[Saved entries]
========
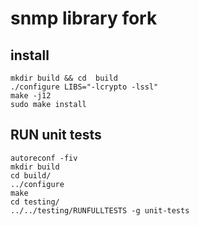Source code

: # snmp library fork

## install
```
mkdir build && cd  build
./configure LIBS="-lcrypto -lssl"
make -j12
sudo make install
```
## RUN unit tests
```
autoreconf -fiv
mkdir build
cd build/
../configure
make
cd testing/
../../testing/RUNFULLTESTS -g unit-tests
```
========
- _TASK DIRECTIONS_
Repeat each entry exactly as given; no pictures belong in the copy.

- _ANSWER TO THIS EXERCISE_
Source code

: # snmp library fork

## install
```
mkdir build && cd  build
./configure LIBS="-lcrypto -lssl"
make -j12
sudo make install
```
## RUN unit tests
```
autoreconf -fiv
mkdir build
cd build/
../configure
make
cd testing/
../../testing/RUNFULLTESTS -g unit-tests
```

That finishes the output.